Saved data entries
#####

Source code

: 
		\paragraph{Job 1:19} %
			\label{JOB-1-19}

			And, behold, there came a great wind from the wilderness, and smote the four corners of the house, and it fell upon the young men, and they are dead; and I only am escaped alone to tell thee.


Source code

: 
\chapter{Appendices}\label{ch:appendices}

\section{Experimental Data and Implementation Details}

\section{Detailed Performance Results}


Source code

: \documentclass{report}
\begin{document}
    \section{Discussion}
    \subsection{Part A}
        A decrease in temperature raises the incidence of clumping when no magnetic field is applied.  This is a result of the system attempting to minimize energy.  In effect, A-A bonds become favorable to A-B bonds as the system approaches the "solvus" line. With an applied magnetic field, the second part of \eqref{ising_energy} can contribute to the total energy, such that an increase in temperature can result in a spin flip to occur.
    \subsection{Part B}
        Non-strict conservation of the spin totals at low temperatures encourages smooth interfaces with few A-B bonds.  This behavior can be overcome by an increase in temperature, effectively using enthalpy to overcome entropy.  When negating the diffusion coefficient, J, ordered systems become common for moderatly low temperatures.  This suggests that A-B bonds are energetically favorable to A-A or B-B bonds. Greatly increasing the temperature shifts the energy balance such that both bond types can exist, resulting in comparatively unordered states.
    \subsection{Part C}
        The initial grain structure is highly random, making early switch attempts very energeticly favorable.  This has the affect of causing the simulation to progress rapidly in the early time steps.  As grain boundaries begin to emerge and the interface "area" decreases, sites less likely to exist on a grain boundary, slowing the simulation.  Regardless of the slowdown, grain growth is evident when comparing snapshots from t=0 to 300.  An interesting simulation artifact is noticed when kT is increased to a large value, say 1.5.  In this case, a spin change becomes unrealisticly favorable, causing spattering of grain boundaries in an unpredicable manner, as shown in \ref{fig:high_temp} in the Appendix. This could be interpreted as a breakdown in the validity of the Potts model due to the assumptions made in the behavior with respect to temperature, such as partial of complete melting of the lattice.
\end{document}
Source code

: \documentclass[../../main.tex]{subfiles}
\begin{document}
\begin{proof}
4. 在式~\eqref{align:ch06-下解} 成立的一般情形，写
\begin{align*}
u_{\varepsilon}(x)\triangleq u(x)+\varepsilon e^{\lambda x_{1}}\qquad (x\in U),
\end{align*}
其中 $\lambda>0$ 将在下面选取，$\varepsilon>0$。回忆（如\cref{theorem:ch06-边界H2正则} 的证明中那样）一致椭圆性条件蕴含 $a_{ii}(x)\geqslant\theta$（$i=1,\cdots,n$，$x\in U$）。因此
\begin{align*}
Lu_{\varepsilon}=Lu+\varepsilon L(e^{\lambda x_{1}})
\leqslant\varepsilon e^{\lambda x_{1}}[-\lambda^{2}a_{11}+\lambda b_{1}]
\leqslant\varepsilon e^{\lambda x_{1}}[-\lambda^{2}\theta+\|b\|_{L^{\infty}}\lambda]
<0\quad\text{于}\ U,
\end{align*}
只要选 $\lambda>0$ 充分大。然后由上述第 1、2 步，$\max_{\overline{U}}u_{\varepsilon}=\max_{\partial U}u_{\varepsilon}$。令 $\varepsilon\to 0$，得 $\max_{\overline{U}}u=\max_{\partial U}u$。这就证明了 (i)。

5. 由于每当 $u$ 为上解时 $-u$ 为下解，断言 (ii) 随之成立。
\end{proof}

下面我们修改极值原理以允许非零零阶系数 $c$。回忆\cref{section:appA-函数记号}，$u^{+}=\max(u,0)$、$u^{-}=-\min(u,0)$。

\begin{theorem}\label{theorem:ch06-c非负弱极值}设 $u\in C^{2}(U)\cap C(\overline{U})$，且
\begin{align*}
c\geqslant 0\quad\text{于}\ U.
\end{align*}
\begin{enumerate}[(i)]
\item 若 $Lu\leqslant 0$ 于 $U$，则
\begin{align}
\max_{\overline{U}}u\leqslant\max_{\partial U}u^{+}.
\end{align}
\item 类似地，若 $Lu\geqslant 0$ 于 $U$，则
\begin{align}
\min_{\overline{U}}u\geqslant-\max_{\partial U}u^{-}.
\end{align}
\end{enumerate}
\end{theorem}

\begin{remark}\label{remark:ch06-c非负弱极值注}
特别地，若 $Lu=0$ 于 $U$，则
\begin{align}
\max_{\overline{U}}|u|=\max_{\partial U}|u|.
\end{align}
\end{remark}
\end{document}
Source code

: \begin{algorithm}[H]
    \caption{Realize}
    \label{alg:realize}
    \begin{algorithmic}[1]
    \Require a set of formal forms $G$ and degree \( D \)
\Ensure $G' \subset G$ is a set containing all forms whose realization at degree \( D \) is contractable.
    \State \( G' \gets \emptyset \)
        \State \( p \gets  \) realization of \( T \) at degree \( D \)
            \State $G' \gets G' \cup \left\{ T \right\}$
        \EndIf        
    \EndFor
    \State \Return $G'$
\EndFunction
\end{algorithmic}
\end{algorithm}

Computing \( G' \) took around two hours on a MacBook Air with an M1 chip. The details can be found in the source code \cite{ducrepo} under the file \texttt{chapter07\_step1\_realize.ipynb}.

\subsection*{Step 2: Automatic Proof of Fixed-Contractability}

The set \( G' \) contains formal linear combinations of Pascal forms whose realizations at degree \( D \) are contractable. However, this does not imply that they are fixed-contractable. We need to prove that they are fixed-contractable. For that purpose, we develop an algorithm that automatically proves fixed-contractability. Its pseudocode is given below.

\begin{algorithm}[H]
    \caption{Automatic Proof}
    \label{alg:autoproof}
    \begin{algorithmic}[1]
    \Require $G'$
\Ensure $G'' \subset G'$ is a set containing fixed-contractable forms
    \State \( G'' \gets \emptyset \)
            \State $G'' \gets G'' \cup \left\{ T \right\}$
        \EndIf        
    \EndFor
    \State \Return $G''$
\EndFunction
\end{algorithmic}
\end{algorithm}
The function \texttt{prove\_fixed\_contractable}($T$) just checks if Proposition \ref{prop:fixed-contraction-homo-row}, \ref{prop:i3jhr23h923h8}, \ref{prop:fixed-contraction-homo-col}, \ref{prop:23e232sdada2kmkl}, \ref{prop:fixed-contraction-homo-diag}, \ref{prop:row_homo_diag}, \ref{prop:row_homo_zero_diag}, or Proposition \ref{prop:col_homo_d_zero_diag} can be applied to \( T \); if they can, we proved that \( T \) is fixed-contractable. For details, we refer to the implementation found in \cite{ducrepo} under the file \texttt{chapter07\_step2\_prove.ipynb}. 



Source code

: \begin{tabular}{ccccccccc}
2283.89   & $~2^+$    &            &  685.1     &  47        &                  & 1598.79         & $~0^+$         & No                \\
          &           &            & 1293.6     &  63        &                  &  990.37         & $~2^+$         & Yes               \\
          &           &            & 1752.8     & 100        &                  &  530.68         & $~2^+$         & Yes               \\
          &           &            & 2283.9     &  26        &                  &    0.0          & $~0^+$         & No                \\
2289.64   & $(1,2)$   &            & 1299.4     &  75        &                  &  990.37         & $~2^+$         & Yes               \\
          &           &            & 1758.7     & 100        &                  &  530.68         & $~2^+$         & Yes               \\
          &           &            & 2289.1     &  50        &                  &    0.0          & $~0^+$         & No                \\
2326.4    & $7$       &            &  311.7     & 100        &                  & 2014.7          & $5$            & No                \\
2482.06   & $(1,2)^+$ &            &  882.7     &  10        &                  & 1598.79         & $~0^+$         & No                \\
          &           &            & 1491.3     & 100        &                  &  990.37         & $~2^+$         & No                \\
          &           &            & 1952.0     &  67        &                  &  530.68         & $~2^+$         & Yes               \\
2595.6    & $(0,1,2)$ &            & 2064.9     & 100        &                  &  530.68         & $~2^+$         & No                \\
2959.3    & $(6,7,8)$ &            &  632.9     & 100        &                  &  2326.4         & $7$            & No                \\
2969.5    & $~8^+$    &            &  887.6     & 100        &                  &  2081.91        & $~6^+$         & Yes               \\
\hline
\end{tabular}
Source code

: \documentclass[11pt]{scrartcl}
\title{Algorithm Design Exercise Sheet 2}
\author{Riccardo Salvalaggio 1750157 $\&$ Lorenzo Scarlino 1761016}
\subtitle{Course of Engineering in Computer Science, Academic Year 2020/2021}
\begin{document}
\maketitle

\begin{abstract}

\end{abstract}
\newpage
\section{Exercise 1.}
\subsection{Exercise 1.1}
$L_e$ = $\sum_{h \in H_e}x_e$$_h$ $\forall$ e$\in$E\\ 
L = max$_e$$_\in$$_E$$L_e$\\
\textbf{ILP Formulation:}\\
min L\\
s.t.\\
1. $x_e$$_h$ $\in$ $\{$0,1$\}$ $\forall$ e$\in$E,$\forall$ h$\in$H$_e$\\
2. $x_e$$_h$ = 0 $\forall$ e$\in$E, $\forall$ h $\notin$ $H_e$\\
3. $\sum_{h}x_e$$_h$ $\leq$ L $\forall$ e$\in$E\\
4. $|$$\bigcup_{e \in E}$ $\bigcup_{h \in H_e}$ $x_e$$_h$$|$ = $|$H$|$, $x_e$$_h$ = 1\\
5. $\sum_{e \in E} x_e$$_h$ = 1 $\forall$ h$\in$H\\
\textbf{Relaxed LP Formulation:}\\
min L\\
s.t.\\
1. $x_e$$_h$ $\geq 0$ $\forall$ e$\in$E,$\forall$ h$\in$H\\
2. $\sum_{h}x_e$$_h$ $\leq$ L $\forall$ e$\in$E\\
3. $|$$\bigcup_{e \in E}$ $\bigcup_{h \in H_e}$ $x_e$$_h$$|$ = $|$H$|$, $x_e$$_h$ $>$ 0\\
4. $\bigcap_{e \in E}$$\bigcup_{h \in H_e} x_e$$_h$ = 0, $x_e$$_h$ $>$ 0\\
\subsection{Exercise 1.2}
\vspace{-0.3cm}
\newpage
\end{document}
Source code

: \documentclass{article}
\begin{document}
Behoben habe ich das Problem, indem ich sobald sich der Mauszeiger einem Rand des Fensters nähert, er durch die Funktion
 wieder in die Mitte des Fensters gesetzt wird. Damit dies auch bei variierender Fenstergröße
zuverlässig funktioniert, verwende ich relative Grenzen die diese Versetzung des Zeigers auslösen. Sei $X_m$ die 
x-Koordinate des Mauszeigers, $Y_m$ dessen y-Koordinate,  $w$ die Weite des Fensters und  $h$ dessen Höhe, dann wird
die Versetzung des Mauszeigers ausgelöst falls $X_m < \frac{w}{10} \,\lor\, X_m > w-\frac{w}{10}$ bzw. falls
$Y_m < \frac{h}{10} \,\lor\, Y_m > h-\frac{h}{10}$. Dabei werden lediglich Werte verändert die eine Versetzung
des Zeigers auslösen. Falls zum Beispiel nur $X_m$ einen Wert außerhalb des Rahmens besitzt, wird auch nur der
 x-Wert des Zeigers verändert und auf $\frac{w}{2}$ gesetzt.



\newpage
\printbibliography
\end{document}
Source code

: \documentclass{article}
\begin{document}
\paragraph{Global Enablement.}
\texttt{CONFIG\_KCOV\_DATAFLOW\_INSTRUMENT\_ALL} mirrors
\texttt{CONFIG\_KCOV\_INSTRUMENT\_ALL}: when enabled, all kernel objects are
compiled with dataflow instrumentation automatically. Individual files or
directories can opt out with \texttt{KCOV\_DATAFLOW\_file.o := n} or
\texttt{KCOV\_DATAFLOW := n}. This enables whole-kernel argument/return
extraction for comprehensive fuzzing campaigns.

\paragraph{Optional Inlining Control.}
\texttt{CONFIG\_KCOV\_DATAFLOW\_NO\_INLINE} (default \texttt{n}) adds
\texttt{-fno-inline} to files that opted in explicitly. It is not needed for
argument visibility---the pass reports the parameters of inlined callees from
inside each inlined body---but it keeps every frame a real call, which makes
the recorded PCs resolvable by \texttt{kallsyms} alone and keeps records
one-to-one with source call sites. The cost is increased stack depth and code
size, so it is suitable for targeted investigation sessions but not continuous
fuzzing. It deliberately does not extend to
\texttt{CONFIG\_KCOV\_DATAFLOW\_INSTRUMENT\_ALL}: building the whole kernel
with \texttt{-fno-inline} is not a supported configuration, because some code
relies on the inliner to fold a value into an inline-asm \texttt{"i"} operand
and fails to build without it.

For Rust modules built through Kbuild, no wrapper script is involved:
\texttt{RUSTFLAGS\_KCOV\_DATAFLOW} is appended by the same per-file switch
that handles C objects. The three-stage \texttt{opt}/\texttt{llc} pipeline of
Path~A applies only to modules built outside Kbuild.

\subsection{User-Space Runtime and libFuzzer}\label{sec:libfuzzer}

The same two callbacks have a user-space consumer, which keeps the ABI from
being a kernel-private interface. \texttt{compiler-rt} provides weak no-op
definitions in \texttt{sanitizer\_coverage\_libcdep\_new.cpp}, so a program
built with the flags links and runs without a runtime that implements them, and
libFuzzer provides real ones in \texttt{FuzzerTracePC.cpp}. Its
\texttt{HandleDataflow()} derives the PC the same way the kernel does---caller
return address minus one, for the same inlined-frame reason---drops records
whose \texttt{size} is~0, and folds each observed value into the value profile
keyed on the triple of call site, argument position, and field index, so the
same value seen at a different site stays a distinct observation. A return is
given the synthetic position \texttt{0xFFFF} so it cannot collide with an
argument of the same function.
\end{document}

#####

What is needed:
The expected answer is a copy of every line in the entries that holds the word "Fensters".

Solution below:
Behoben habe ich das Problem, indem ich sobald sich der Mauszeiger einem Rand des Fensters nähert, er durch die Funktion
 wieder in die Mitte des Fensters gesetzt wird. Damit dies auch bei variierender Fenstergröße
x-Koordinate des Mauszeigers, $Y_m$ dessen y-Koordinate,  $w$ die Weite des Fensters und  $h$ dessen Höhe, dann wird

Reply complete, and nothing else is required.